ただし余計なゴミやホコリが付かないよう、毛羽立ちのないものを選びましょう。
また布はいわゆる古布でも構いません。きれいに仕上げたい場合は、専用のワイプを使うのも一つの手です。
3. 耐水ペーパー
耐水ペーパーは、サンドペーパーの一種です。
水への耐性が高く、水に濡れても破れません。
一枚板のオイル塗装では、オイルを塗布する前の下準備と塗装後の仕上げに使います。
耐水ペーパーを選ぶときは、ペーパーに付いている数字に注目しましょう。
数字は番手と呼ばれ、数が大きいほど仕上がりがきめが細やかになります。
下準備用には400番、仕上げ用には600~1,000番くらいがおすすめです。
4. 割り箸や手袋
オイル塗料は、しばらく置いておくと分離します。
実際に使用する前に割り箸などでしっかりとかき混ぜましょう。
また手袋は、手の保護のために必要です。
植物系のオイル塗料が手についても、特に心配はいりません。
とはいえ手がベタベタになると作業にも差し障りが出るため、作業効率を考えるなら用意しておいた方が無難です。
一枚板のオイル塗装の前準備
一枚板のオイル塗装を行う前に、一枚板のコンディションを整えておく必要があります。
塗装前の一手間が仕上がりを左右するため丁寧に行いましょう。
実際にオイルを塗布する前に行いたい準備を紹介します。
1. 水拭き
オイル塗装の仕上がりをより美しくしたいなら、下準備として水拭きを行いましょう。
事前に水拭きしておくと一枚板の細かい傷やへこみが浮き上がります。
サンディングの精度が上がり、一枚板の表面がより美しくなるのです。
ただし、板を濡らしてしまうと、完全に乾くまでオイル塗装できません。
時間がないときや早くオイル塗装を始めたいときは、この工程は省いても構いません。
2. サンディング
サンドペーパーで板の表面をならします。
サンドペーパーは、より目の粗いものから細かいものへと使い分けていくとよいでしょう。
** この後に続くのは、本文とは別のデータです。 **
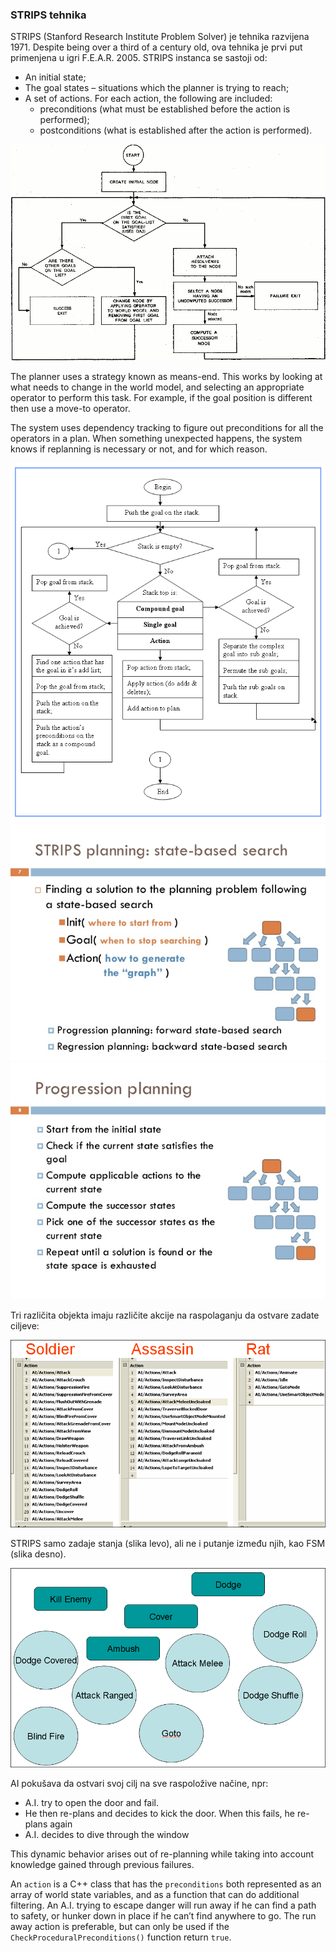 ### STRIPS tehnika

STRIPS (Stanford Research Institute Problem Solver) je tehnika razvijena 1971. Despite being over a third of a century old, ova tehnika je prvi put primenjena u igri F.E.A.R. 2005. STRIPS instanca se sastoji od:

* An initial state;
* The goal states – situations which the planner is trying to reach;
* A set of actions. For each action, the following are included:
  * preconditions (what must be established before the action is performed);
  * postconditions (what is established after the action is performed).

![strips-dijagram](slike/strips-dijagram.png)

The planner uses a strategy known as means-end. This works by looking at what needs to change in the world model, and selecting an appropriate operator to perform this task. For example, if the goal position is different then use a move-to operator.

The system uses dependency tracking to figure out preconditions for all the operators in a plan. When something unexpected happens, the system knows if replanning is necessary or not, and for which reason.

![STRIPS-algorithm](slike/STRIPS-algorithm.png)
![intro-to-strips-planning](slike/intro-to-strips-planning.jpg)
![intro-to-strips-planning-02](slike/intro-to-strips-planning-02.jpg)

Tri različita objekta imaju različite akcije na raspolaganju da ostvare zadate ciljeve:

![ai-akcije](slike/ai-akcije.png)

STRIPS samo zadaje stanja (slika levo), ali ne i putanje između njih, kao FSM (slika desno).

![strips-vs-fsm](slike/strips-vs-fsm.png)

AI pokušava da ostvari svoj cilj na sve raspoložive načine, npr:
* A.I. try to open the door and fail.
* He then re-plans and decides to kick the door. When this fails, he re-plans again
* A.I. decides to dive through the window

This dynamic behavior arises out of re-planning while taking into account knowledge gained through previous failures.

An `action` is a C++ class that has the `preconditions` both represented as an array of world state variables, and as a function that can do additional filtering. An A.I. trying to escape danger will run away if he can find a path to safety, or hunker down in place if he can’t find anywhere to go. The run away action is preferable, but can only be used if the `CheckProceduralPreconditions()` function return `true`.
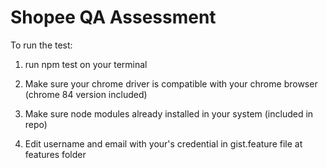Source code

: # Shopee QA Assessment
To run the test:
1. run npm test on your terminal

2. Make sure your chrome driver is compatible with your chrome browser (chrome 84 version included)

3. Make sure node modules already installed in your system (included in repo)

4. Edit username and email with your's credential in gist.feature file at features folder
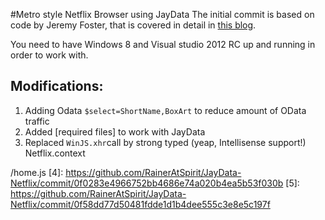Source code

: #Metro style Netflix Browser using JayData
The initial commit is based on code by Jeremy Foster, that is covered in detail in [this blog][1].

You need to have Windows 8 and Visual studio 2012 RC up and running in order to work with.


## Modifications:
1. Adding Odata `$select=ShortName,BoxArt` to reduce amount of OData traffic
2. Added [required files] to work with JayData
3. Replaced `WinJS.xhr`call by strong typed (yeap, Intellisense support!) Netflix.context



[1]: http://codefoster.com/post/2012/06/13/netflixstage1.aspx
[2]: http://www.javdata.org
[3]: https://github.com/RainerAtSpirit/JayData-Netflix/commit/859a271e66468489774a215a7e55afe3c582ebf1#pages/home
/home.js
[4]: https://github.com/RainerAtSpirit/JayData-Netflix/commit/0f0283e4966752bb4686e74a020b4ea5b53f030b
[5]: https://github.com/RainerAtSpirit/JayData-Netflix/commit/0f58dd77d50481fdde1d1b4dee555c3e8e5c197f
番手は好みで選んで構いませんが、120~180番、320~400番などがおすすめです。
オイル塗装前にサンディングを行うのは、オイルを均一に染みこませやすくするためです。
オイル塗装前の板の状態が、その後のオイル塗装の仕上がりを左右します。
時間を掛けて丁寧にサンディングしましょう。
一枚板のオイル塗装の方法
サンディングで一枚板のコンディションを整えたらいよいよオイル塗装を行います。
どのような工程なのか、一つひとつ手順を確認しましょう。
1. 塗装する(1回目)
刷毛や布にオイルを付けてそのまま板に塗布します。
オイルを伸ばすときは布を使い、しっかりとこすってください。
オイルは染みこませることが目的のため、塗りムラを気にする必要はありません。
1回目の塗装では木がオイルをぐんぐん吸い込みます。
表面に油が浮いてくるまで何度もオイルを重ねましょう。
2. 乾燥させる(1回目)
オイルをしっかりと染みこませたら風通しの良い日影で乾燥させます。
乾燥時間は半日程度でよいともいわれますが、1枚板なら1日、大きさによっては2~3日置いた方がよいでしょう。
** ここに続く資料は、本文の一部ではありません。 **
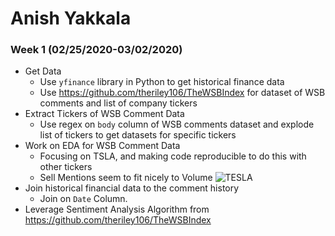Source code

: # Anish Yakkala

### Week 1 (02/25/2020-03/02/2020)

- Get Data
  - Use `yfinance` library in Python to get historical finance data
  - Use https://github.com/theriley106/TheWSBIndex for dataset of WSB comments and list of company tickers
- Extract Tickers of WSB Comment Data
  - Use regex on `body` column of WSB comments dataset and explode list of tickers to get datasets for specific tickers
- Work on EDA for WSB Comment Data
  - Focusing on TSLA, and making code reproducible to do this with other tickers
  - Sell Mentions seem to fit nicely to Volume 
  ![TESLA](https://github.com/Anderson-Lab/final-project-dennis-sun/blob/master/images/TESLA_sell_volume.png)
- Join historical financial data to the comment history
  - Join on `Date` Column.
- Leverage Sentiment Analysis Algorithm from https://github.com/theriley106/TheWSBIndex
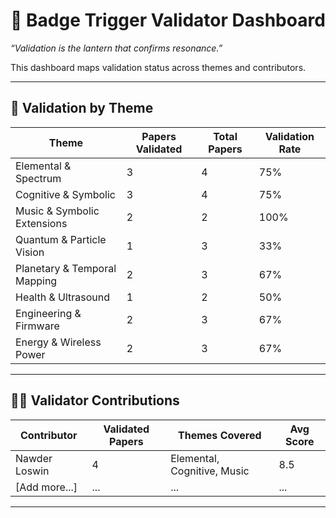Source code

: # 🧪 Badge Trigger Validator Dashboard
_“Validation is the lantern that confirms resonance.”_

This dashboard maps validation status across themes and contributors.

---

## 🔮 Validation by Theme

| Theme                        | Papers Validated | Total Papers | Validation Rate |
|-----------------------------|------------------|--------------|-----------------|
| Elemental & Spectrum        | 3                | 4            | 75%             |
| Cognitive & Symbolic        | 3                | 4            | 75%             |
| Music & Symbolic Extensions | 2                | 2            | 100%            |
| Quantum & Particle Vision   | 1                | 3            | 33%             |
| Planetary & Temporal Mapping| 2                | 3            | 67%             |
| Health & Ultrasound         | 1                | 2            | 50%             |
| Engineering & Firmware      | 2                | 3            | 67%             |
| Energy & Wireless Power     | 2                | 3            | 67%             |

---

## 🧑‍🚀 Validator Contributions

| Contributor     | Validated Papers | Themes Covered               | Avg Score |
|-----------------|------------------|------------------------------|-----------|
| Nawder Loswin   | 4                | Elemental, Cognitive, Music  | 8.5       |
| [Add more...]   | ...              | ...                          | ...       |

---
この段階では見た目の変化を感じませんが、オイルは浸透しているので不安を覚える必要はありません。
3. 塗装・乾燥を繰り返す
一枚板を完全に乾かしたら2度目の塗装を行います。
1回目よりオイルの吸収は少ないので様子を見ながら塗布していきましょう。
オイルを塗り終わったら乾燥を待たずに耐水ペーパーで研磨します。
表面の毛羽立ちや凸凹をならし、しっかりと磨き上げてください。
一枚板の種類によっては、この段階で表面がすべすべになります。
現状に満足したのであればここで塗装を終えましょう。
一方、仕上がりに不満があったりもっときれいにしたかったりする場合は、乾燥からオイル塗装の手順を繰り返してください。
4. 仕上げに薄く油を塗る
全ての工程が終わったら最後に薄くオイルを塗ります。
これは表面を整えるためなので、たっぷり塗る必要はありません。
表面にさらっとオイルを付け、すぐに拭き取ってください。
一枚板にオイル塗装を施すメリット
オイル塗装は、無垢材の美しさ・風合いを生かせる塗装方法といわれています。
特に広葉樹の一枚板などは、オイル塗装を行うことで木目の美しさが際立つでしょう。
木目の美しい一枚板にオイル塗装がおすすめの理由を紹介します。
1. 木の温かみを損なわない
オイル塗装は、木の内部にオイルを浸透させて内側を固め、木を保護する塗装の方法です。
ウレタン塗装のように木の表面に膜を作らないため、木の呼吸を妨げません。
木が持つ調湿・温度調節機能が損なわれにくく、一枚板を自然に近い姿・機能で使用できます。
また、一枚板は使用を続けるうちにねじれや反り、割れが発生するのが一般的です。
しかしオイル塗装で内部を保護すると、一枚板特有の現象も抑えやすくなるといわれます。
2. 自分でメンテナンスできる
オイル塗装を施した一枚板は、傷や汚れをメンテナンスしやすいメリットもあります。
例えば一枚板の表面に傷や汚れがついてしまった場合、オイル塗装ならサンドペーパーで削って対処できます。
オイルの風合いが消えてきたと感じたら再塗装もでき、自分のタイミングでメンテナンスを行うことが可能です。
ウレタン系の塗料を使った場合、サンドペーパーで削ったり再塗装したりといった対処方法は行えません。
専門業者に依頼して塗料を剥がす必要があるでしょう。
一枚板にオイル塗装を行うときの注意点
一枚板にオイル塗装を行う際、注意したい点がいくつかあります。
オイル塗装の仕上げや安全面で気を付けたいポイントを紹介します。
直射日光を避ける
オイル塗装は、屋内の冷暗所で行いましょう。
直射日光が当たったり気温が高かったりするところで作業を行うと、一枚板の乾燥が激しくなります。
また、直射日光に当たっているとオイルの粘度が高まりやすく、仕上がりがベタつく可能性が大きいです。
特に夏期は外気温が高く、屋外での作業に適しません。オイル塗装を行う際は、場所の確保にも配慮が必要です。
使用済みの布や刷毛を適切に処理する
オイル塗装に使った布や刷毛は、大量の油を含んでいます。
放置すると自然発火する恐れがあるため、取り扱いに注意しましょう。
オイル塗装では水の入ったバケツを用意して、そこに使用済みの布や刷毛を入れるのがおすすめです。
一枚板のオイル塗装に挑戦してみよう
一枚板をオイル塗装すると木目の美しさが際立ちます。
加えてオイルは木の内部で固まるため、板の耐久性アップも期待できます。
オイル塗装は難しくなく、布や刷毛・植物系のオイル塗料があればすぐに塗装が可能です。
乾燥時間を守って丁寧にサンディングを行えば、きれいなツヤ・心地よい手触りの一枚板となるでしょう。
一枚板の風合いを活かすオイル塗装で、木本来の美しさを堪能してください。